Leases in which the Company is the lessor are classified as operating and finance leases under ASC Topic 842 where the lease components and non-lease components are accounted for separately. Rental income from operating leases is recognized on a straight-line basis over the term of each lease. Initial direct costs incurred in negotiating and arranging a operating lease are added to the carrying amount of the leased asset and recognized on a straight-line basis over the lease term. At the commencement date of each finance lease, the Company recognizes a lease receivable for the net present value of the future lease payments. Finance lease rental income is allocated to accounting periods so as to reflect a constant periodic rate of return on the Company’s lease receivable over the life of the lease. Initial direct costs related to finance leases are deferred at the commencement date and included in the underlying lease receivable asset, and are recognized as income as part of the derecognition of the lease receivable over the life of the lease.

(l)    Sale and Leaseback Transactions

From time to time, the Company may enter into sale-leaseback transactions to finance certain property acquisitions and capital expenditures, pursuant to which the Company sells the property to a third party and agrees to lease the property back for a certain period of time. To determine whether the transfer of the property should be accounted for as a sale, the Company evaluates whether it has transferred control to the third party in accordance with the revenue recognition guidance set forth in ASC 606. If the transfer of the asset is deemed to be a sale at market terms, the Company recognizes the transaction price for the sale based on the cash proceeds received, derecognizes the carrying amount of the underlying asset and recognizes a gain or loss in the consolidated statements of operations and comprehensive loss for any difference between the carrying value of the asset and the transaction price.

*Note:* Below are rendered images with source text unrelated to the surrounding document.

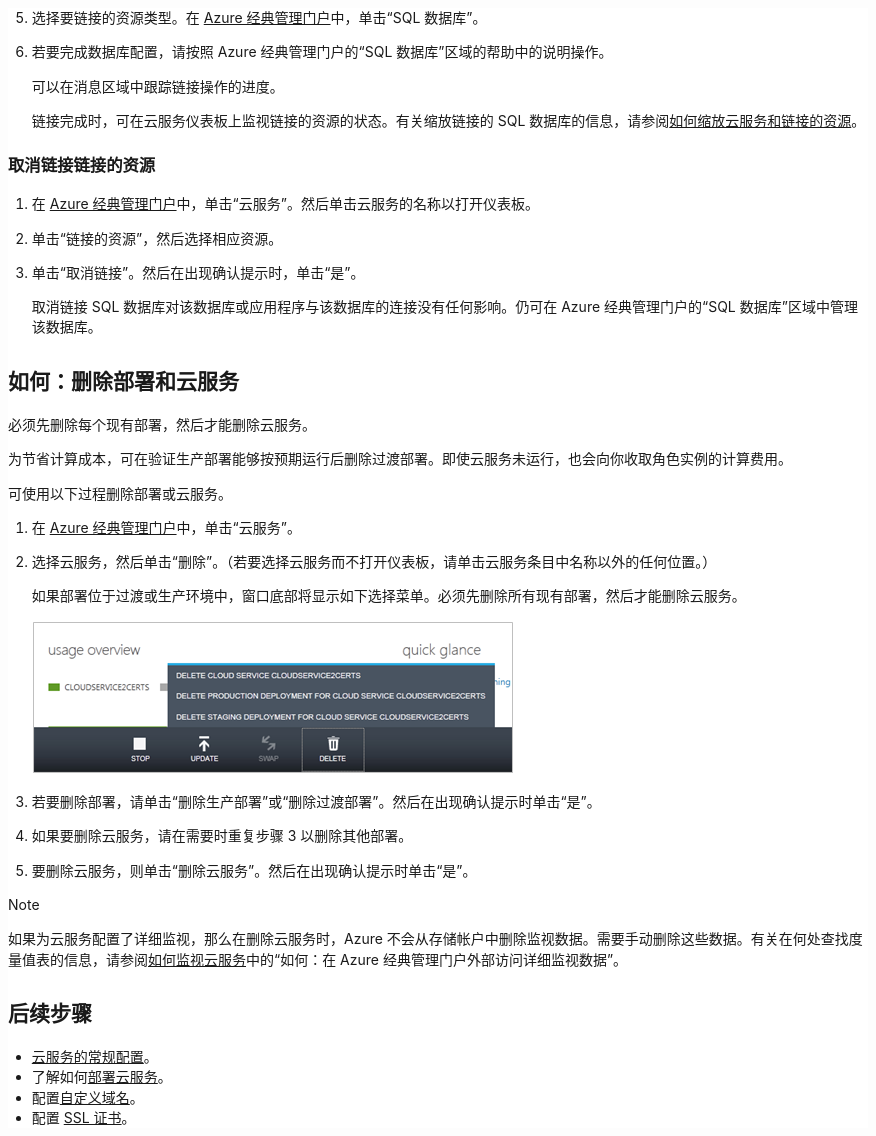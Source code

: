 5. 选择要链接的资源类型。在 [Azure 经典管理门户](http://manage.windowsazure.cn)中，单击“SQL 数据库”。

6. 若要完成数据库配置，请按照 Azure 经典管理门户的“SQL 数据库”区域的帮助中的说明操作。

    可以在消息区域中跟踪链接操作的进度。

    链接完成时，可在云服务仪表板上监视链接的资源的状态。有关缩放链接的 SQL 数据库的信息，请参阅[如何缩放云服务和链接的资源](./cloud-services-how-to-scale.md)。

### 取消链接链接的资源

1. 在 [Azure 经典管理门户](http://manage.windowsazure.cn)中，单击“云服务”。然后单击云服务的名称以打开仪表板。

2. 单击“链接的资源”，然后选择相应资源。

3. 单击“取消链接”。然后在出现确认提示时，单击“是”。

    取消链接 SQL 数据库对该数据库或应用程序与该数据库的连接没有任何影响。仍可在 Azure 经典管理门户的“SQL 数据库”区域中管理该数据库。

## 如何：删除部署和云服务

必须先删除每个现有部署，然后才能删除云服务。

为节省计算成本，可在验证生产部署能够按预期运行后删除过渡部署。即使云服务未运行，也会向你收取角色实例的计算费用。

可使用以下过程删除部署或云服务。

1. 在 [Azure 经典管理门户](http://manage.windowsazure.cn)中，单击“云服务”。

2. 选择云服务，然后单击“删除”。（若要选择云服务而不打开仪表板，请单击云服务条目中名称以外的任何位置。）

    如果部署位于过渡或生产环境中，窗口底部将显示如下选择菜单。必须先删除所有现有部署，然后才能删除云服务。

    ![“删除”菜单](./media/cloud-services-how-to-manage/CloudServices_DeleteMenu.png)

3. 若要删除部署，请单击“删除生产部署”或“删除过渡部署”。然后在出现确认提示时单击“是”。

4. 如果要删除云服务，请在需要时重复步骤 3 以删除其他部署。

5. 要删除云服务，则单击“删除云服务”。然后在出现确认提示时单击“是”。

> [!NOTE]
如果为云服务配置了详细监视，那么在删除云服务时，Azure 不会从存储帐户中删除监视数据。需要手动删除这些数据。有关在何处查找度量值表的信息，请参阅[如何监视云服务](./cloud-services-how-to-monitor.md)中的“如何：在 Azure 经典管理门户外部访问详细监视数据”。

## 后续步骤

 * [云服务的常规配置](./cloud-services-how-to-configure.md)。
* 了解如何[部署云服务](./cloud-services-how-to-create-deploy.md)。
* 配置[自定义域名](./cloud-services-custom-domain-name.md)。
* 配置 [SSL 证书](./cloud-services-configure-ssl-certificate.md)。


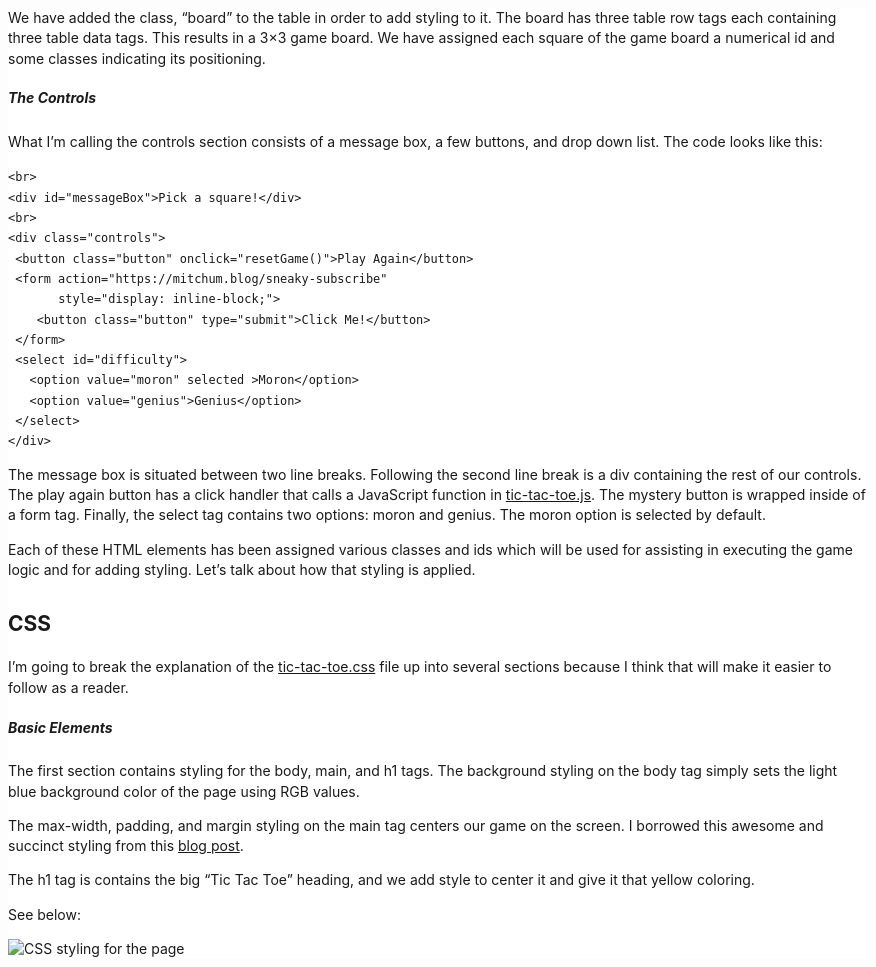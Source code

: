 We have added the class, “board” to the table in order to add styling to it. The board has three table row tags each containing three table data tags. This results in a 3×3 game board. We have assigned each square of the game board a numerical id and some classes indicating its positioning.

##### The Controls

What I’m calling the controls section consists of a message box, a few buttons, and drop down list. The code looks like this:

```
<br>
<div id="messageBox">Pick a square!</div>
<br>
<div class="controls">
 <button class="button" onclick="resetGame()">Play Again</button> 
 <form action="https://mitchum.blog/sneaky-subscribe" 
       style="display: inline-block;">
    <button class="button" type="submit">Click Me!</button> 
 </form>
 <select id="difficulty">
   <option value="moron" selected >Moron</option>
   <option value="genius">Genius</option>
 </select>
</div>
```

The message box is situated between two line breaks. Following the second line break is a div containing the rest of our controls. The play again button has a click handler that calls a JavaScript function in [tic-tac-toe.js](https://mitchum.blog/games/tic-tac-toe/tic-tac-toe.js). The mystery button is wrapped inside of a form tag. Finally, the select tag contains two options: moron and genius. The moron option is selected by default.

Each of these HTML elements has been assigned various classes and ids which will be used for assisting in executing the game logic and for adding styling. Let’s talk about how that styling is applied.

## CSS

I’m going to break the explanation of the [tic-tac-toe.css](https://mitchum.blog/games/tic-tac-toe/tic-tac-toe.css) file up into several sections because I think that will make it easier to follow as a reader.

##### Basic Elements

The first section contains styling for the body, main, and h1 tags. The background styling on the body tag simply sets the light blue background color of the page using RGB values.

The max-width, padding, and margin styling on the main tag centers our game on the screen. I borrowed this awesome and succinct styling from this [blog post](https://jrl.ninja/etc/1/).

The h1 tag is contains the big “Tic Tac Toe” heading, and we add style to center it and give it that yellow coloring.

See below:

![CSS styling for the page](https://i2.wp.com/mitchum.blog/wp-content/uploads/2019/06/css1.png?w=740&ssl=1)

The Company then accounts for the leaseback in accordance with its lease accounting policy.

If the transfer of the asset is determined not to be a sale at market terms, the Company accounts for the transaction as a financing arrangement, and accordingly no asset sale is recognized. The Company retains the historical costs of the property and the related accumulated depreciation on its books and continues to depreciate the property over the lesser of its remaining useful life or its initial lease term. The asset is presented within property and equipment, net on the consolidated balance sheets. All proceeds from these transactions are accounted for as finance obligations and presented as non-current obligations on the consolidated balance sheets. A portion of the lease payments is recognized as a reduction of the financing obligation and a portion is recognized as interest expense based on an imputed interest rate.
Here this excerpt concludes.